▶ [MATERIAL FOR THIS TASK]
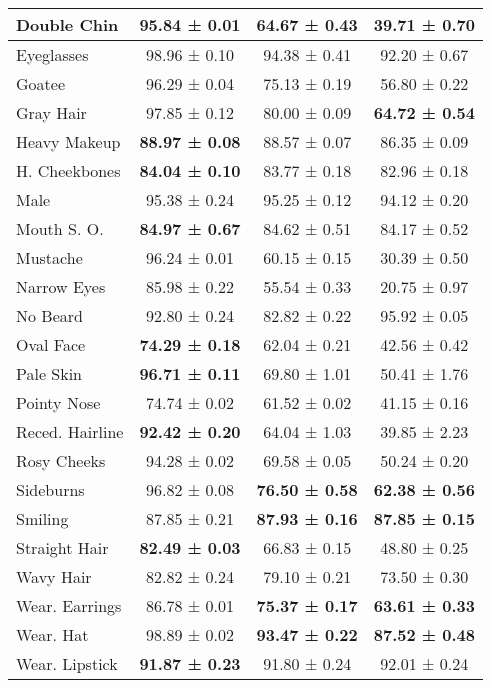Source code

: \begin{table*}[h]
\begin{center}
\begin{small}
{\begin{tabular}{|l|c|c|c|}
Double Chin     & \textbf{95.84 ± 0.01} & 64.67 ± 0.43 & 39.71 ± 0.70 \\ \hline
Eyeglasses      & 98.96 ± 0.10 & 94.38 ± 0.41 & 92.20 ± 0.67 \\ \hline
Goatee          & 96.29 ± 0.04 & 75.13 ± 0.19 & 56.80 ± 0.22 \\ \hline
Gray Hair       & 97.85 ± 0.12 & 80.00 ± 0.09 & \textbf{64.72 ± 0.54} \\ \hline
Heavy Makeup    & \textbf{88.97 ± 0.08} & 88.57 ± 0.07 & 86.35 ± 0.09 \\ \hline
H. Cheekbones   & \textbf{84.04 ± 0.10} & 83.77 ± 0.18 & 82.96 ± 0.18 \\ \hline
Male            & 95.38 ± 0.24 & 95.25 ± 0.12 & 94.12 ± 0.20 \\ \hline
Mouth S. O.     & \textbf{84.97 ± 0.67} & 84.62 ± 0.51 & 84.17 ± 0.52 \\ \hline
Mustache        & 96.24 ± 0.01 & 60.15 ± 0.15 & 30.39 ± 0.50 \\ \hline
Narrow Eyes     & 85.98 ± 0.22 & 55.54 ± 0.33 & 20.75 ± 0.97 \\ \hline
No Beard        & 92.80 ± 0.24 & 82.82 ± 0.22 & 95.92 ± 0.05 \\ \hline
Oval Face       & \textbf{74.29 ± 0.18} & 62.04 ± 0.21 & 42.56 ± 0.42 \\ \hline
Pale Skin       & \textbf{96.71 ± 0.11} & 69.80 ± 1.01 & 50.41 ± 1.76 \\ \hline
Pointy Nose     & 74.74 ± 0.02 & 61.52 ± 0.02 & 41.15 ± 0.16 \\ \hline
Reced. Hairline & \textbf{92.42 ± 0.20} & 64.04 ± 1.03 & 39.85 ± 2.23 \\ \hline
Rosy Cheeks     & 94.28 ± 0.02 & 69.58 ± 0.05 & 50.24 ± 0.20 \\ \hline
Sideburns       & 96.82 ± 0.08 & \textbf{76.50 ± 0.58} & \textbf{62.38 ± 0.56} \\ \hline
Smiling         & 87.85 ± 0.21 & \textbf{87.93 ± 0.16} & \textbf{87.85 ± 0.15} \\ \hline
Straight Hair   & \textbf{82.49 ± 0.03} & 66.83 ± 0.15 & 48.80 ± 0.25 \\ \hline
Wavy Hair       & 82.82 ± 0.24 & 79.10 ± 0.21 & 73.50 ± 0.30 \\ \hline
Wear. Earrings  & 86.78 ± 0.01 & \textbf{75.37 ± 0.17} & \textbf{63.61 ± 0.33} \\ \hline
Wear. Hat       & 98.89 ± 0.02 & \textbf{93.47 ± 0.22} & \textbf{87.52 ± 0.48} \\ \hline
Wear. Lipstick  & \textbf{91.87 ± 0.23} & 91.80 ± 0.24 & 92.01 ± 0.24 \\ \hline

\end{tabular}}
\end{small}
\end{center}
\end{table*}
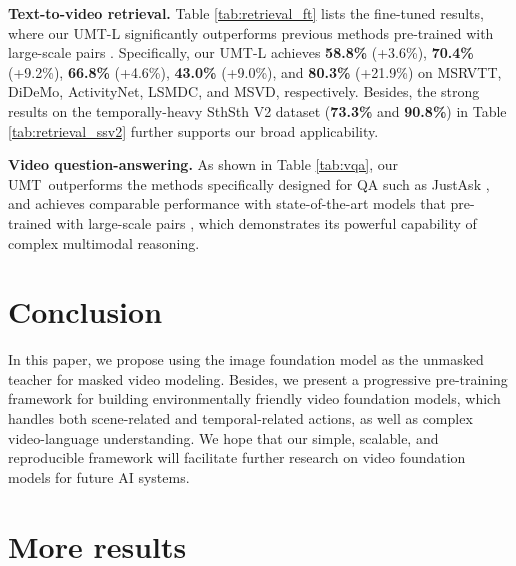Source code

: \documentclass[10pt,twocolumn,letterpaper]{article}
\def\Modelnamelight{UMT}
\begin{document}
\textbf{Text-to-video retrieval.}
Table \ref{tab:retrieval_ft} lists the fine-tuned results, 
where our \Modelnamelight-L significantly outperforms previous methods pre-trained with large-scale pairs \cite{clip4clip,xue2022clip,Wang2022InternVideoGV}. Specifically, 
our \Modelnamelight-L achieves \textbf{58.8\%} (+3.6\%), \textbf{70.4\%} (+9.2\%), \textbf{66.8\%} (+4.6\%), \textbf{43.0\%} (+9.0\%), and \textbf{80.3\%} (+21.9\%) on MSRVTT, DiDeMo, ActivityNet, LSMDC, and MSVD, respectively. 
Besides, 
the strong results on the temporally-heavy SthSth V2 dataset (\textbf{73.3\%} and \textbf{90.8\%}) in Table \ref{tab:retrieval_ssv2} further supports our broad applicability.

\textbf{Video question-answering.}
As shown in Table \ref{tab:vqa},
our \Modelnamelight\  outperforms the methods specifically designed for QA such as JustAsk \cite{yang2021just}, 
and achieves comparable performance with state-of-the-art models that pre-trained with large-scale pairs \cite{yang2022zero,Wang2022InternVideoGV,videococa},
which demonstrates its powerful capability of complex multimodal reasoning. \section{Conclusion}
In this paper, 
we propose using the image foundation model as the unmasked teacher for masked video modeling.
Besides,
we present a progressive pre-training framework for building environmentally friendly video foundation models,
which handles both scene-related and temporal-related actions, 
as well as complex video-language understanding. 
We hope that our simple, scalable, and reproducible framework will facilitate further research on video foundation models for future AI systems. 

{\small


}


\newpage
\appendix





\section{More results}
\end{document}
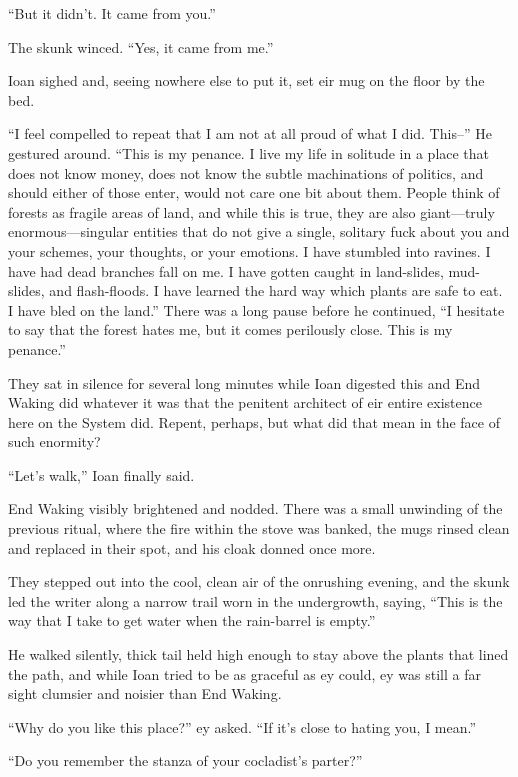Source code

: ``But it didn't. It came from you.''

The skunk winced. ``Yes, it came from me.''

Ioan sighed and, seeing nowhere else to put it, set eir mug on the floor by the bed.

``I feel compelled to repeat that I am not at all proud of what I did. This--'' He gestured around. ``This is my penance. I live my life in solitude in a place that does not know money, does not know the subtle machinations of politics, and should either of those enter, would not care one bit about them. People think of forests as fragile areas of land, and while this is true, they are also giant---truly enormous---singular entities that do not give a single, solitary fuck about you and your schemes, your thoughts, or your emotions. I have stumbled into ravines. I have had dead branches fall on me. I have gotten caught in land-slides, mud-slides, and flash-floods. I have learned the hard way which plants are safe to eat. I have bled on the land.'' There was a long pause before he continued, ``I hesitate to say that the forest hates me, but it comes perilously close. This is my penance.''

They sat in silence for several long minutes while Ioan digested this and End Waking did whatever it was that the penitent architect of eir entire existence here on the System did. Repent, perhaps, but what did that mean in the face of such enormity?

``Let's walk,'' Ioan finally said.

End Waking visibly brightened and nodded. There was a small unwinding of the previous ritual, where the fire within the stove was banked, the mugs rinsed clean and replaced in their spot, and his cloak donned once more.

They stepped out into the cool, clean air of the onrushing evening, and the skunk led the writer along a narrow trail worn in the undergrowth, saying, ``This is the way that I take to get water when the rain-barrel is empty.''

He walked silently, thick tail held high enough to stay above the plants that lined the path, and while Ioan tried to be as graceful as ey could, ey was still a far sight clumsier and noisier than End Waking.

``Why do you like this place?'' ey asked. ``If it's close to hating you, I mean.''

``Do you remember the stanza of your cocladist's parter?''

▶ [WHAT YOU SHOULD DO]
Set down, from the entries above, exactly the lines from the one with "is my penance.''" up to and including the one with "End Waking visibly", and no other lines.

▶ [RESULT OF THE TASK]
``I feel compelled to repeat that I am not at all proud of what I did. This--'' He gestured around. ``This is my penance. I live my life in solitude in a place that does not know money, does not know the subtle machinations of politics, and should either of those enter, would not care one bit about them. People think of forests as fragile areas of land, and while this is true, they are also giant---truly enormous---singular entities that do not give a single, solitary fuck about you and your schemes, your thoughts, or your emotions. I have stumbled into ravines. I have had dead branches fall on me. I have gotten caught in land-slides, mud-slides, and flash-floods. I have learned the hard way which plants are safe to eat. I have bled on the land.'' There was a long pause before he continued, ``I hesitate to say that the forest hates me, but it comes perilously close. This is my penance.''

They sat in silence for several long minutes while Ioan digested this and End Waking did whatever it was that the penitent architect of eir entire existence here on the System did. Repent, perhaps, but what did that mean in the face of such enormity?

``Let's walk,'' Ioan finally said.

End Waking visibly brightened and nodded. There was a small unwinding of the previous ritual, where the fire within the stove was banked, the mugs rinsed clean and replaced in their spot, and his cloak donned once more.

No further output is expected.